Task prompt ->
Please print, word for word, every line from the one that contains "inputs | API | @SECURITY |" through the last line of the records, and nothing else.

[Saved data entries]
━━━━━━━━━━━━━━━━━━━━━━━━━━━━━━

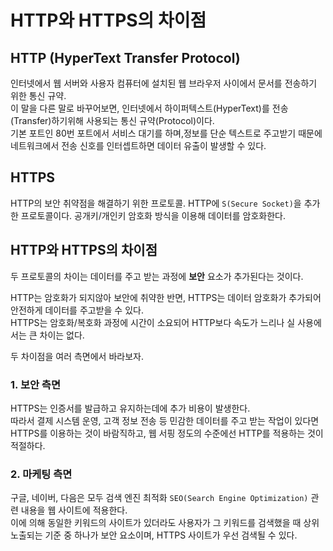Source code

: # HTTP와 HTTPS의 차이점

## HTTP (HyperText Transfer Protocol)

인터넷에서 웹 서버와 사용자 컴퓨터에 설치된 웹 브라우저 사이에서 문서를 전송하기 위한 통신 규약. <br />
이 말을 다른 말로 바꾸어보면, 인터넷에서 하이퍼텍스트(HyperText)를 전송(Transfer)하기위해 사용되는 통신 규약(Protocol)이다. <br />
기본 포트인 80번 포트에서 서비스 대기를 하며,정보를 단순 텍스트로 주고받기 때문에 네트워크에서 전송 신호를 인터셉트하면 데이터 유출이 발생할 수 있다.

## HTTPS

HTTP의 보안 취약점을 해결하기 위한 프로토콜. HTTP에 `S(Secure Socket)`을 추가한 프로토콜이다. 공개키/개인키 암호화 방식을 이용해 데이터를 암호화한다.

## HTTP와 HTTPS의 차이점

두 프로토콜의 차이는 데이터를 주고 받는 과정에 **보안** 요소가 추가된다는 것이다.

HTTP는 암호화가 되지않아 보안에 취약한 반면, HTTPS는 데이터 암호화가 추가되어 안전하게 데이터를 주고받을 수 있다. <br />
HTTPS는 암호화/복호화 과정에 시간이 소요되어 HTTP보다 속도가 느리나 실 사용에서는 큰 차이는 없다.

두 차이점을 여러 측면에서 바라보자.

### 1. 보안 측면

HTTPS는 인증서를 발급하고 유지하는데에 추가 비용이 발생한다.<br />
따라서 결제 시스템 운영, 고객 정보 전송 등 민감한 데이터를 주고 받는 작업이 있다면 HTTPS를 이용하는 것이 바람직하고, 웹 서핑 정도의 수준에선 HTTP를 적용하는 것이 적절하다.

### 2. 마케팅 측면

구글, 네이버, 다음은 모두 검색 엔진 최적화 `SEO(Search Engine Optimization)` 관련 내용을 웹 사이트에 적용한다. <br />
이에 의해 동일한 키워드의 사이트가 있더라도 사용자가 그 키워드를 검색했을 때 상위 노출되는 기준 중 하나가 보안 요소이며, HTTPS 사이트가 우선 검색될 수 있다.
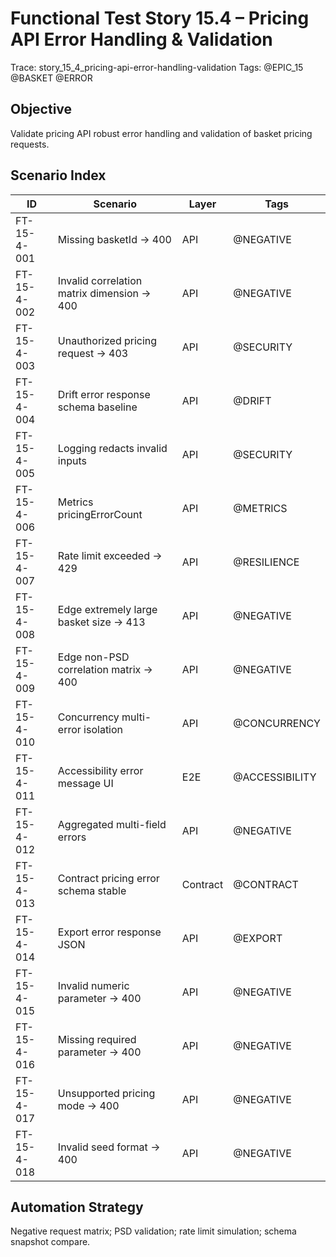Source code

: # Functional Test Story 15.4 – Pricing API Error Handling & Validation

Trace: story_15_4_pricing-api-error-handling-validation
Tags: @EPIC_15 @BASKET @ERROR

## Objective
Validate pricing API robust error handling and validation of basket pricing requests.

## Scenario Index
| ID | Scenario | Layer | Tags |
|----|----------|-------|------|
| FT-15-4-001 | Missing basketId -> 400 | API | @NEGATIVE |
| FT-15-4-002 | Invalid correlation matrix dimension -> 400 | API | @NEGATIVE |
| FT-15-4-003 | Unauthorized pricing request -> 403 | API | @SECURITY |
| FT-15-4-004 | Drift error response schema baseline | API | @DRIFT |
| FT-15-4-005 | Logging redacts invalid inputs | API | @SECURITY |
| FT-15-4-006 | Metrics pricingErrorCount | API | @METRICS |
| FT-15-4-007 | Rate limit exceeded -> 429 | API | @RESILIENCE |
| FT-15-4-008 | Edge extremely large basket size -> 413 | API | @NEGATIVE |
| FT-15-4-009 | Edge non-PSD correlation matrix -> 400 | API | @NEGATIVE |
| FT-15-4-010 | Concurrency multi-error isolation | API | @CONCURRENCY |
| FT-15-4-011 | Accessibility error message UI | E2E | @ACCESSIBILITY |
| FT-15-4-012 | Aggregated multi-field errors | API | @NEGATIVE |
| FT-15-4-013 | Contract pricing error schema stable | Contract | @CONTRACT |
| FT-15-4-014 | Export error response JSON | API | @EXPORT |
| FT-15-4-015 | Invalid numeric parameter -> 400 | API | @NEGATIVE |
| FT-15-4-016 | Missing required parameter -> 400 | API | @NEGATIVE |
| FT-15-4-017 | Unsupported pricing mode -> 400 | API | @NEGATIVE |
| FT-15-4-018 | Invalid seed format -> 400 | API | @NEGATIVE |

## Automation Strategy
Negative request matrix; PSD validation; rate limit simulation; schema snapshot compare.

━━━━━━━━━━━━━━━━━━━━━━━━━━━━━━

Task output ->
| FT-15-4-005 | Logging redacts invalid inputs | API | @SECURITY |
| FT-15-4-006 | Metrics pricingErrorCount | API | @METRICS |
| FT-15-4-007 | Rate limit exceeded -> 429 | API | @RESILIENCE |
| FT-15-4-008 | Edge extremely large basket size -> 413 | API | @NEGATIVE |
| FT-15-4-009 | Edge non-PSD correlation matrix -> 400 | API | @NEGATIVE |
| FT-15-4-010 | Concurrency multi-error isolation | API | @CONCURRENCY |
| FT-15-4-011 | Accessibility error message UI | E2E | @ACCESSIBILITY |
| FT-15-4-012 | Aggregated multi-field errors | API | @NEGATIVE |
| FT-15-4-013 | Contract pricing error schema stable | Contract | @CONTRACT |
| FT-15-4-014 | Export error response JSON | API | @EXPORT |
| FT-15-4-015 | Invalid numeric parameter -> 400 | API | @NEGATIVE |
| FT-15-4-016 | Missing required parameter -> 400 | API | @NEGATIVE |
| FT-15-4-017 | Unsupported pricing mode -> 400 | API | @NEGATIVE |
| FT-15-4-018 | Invalid seed format -> 400 | API | @NEGATIVE |

## Automation Strategy
Negative request matrix; PSD validation; rate limit simulation; schema snapshot compare.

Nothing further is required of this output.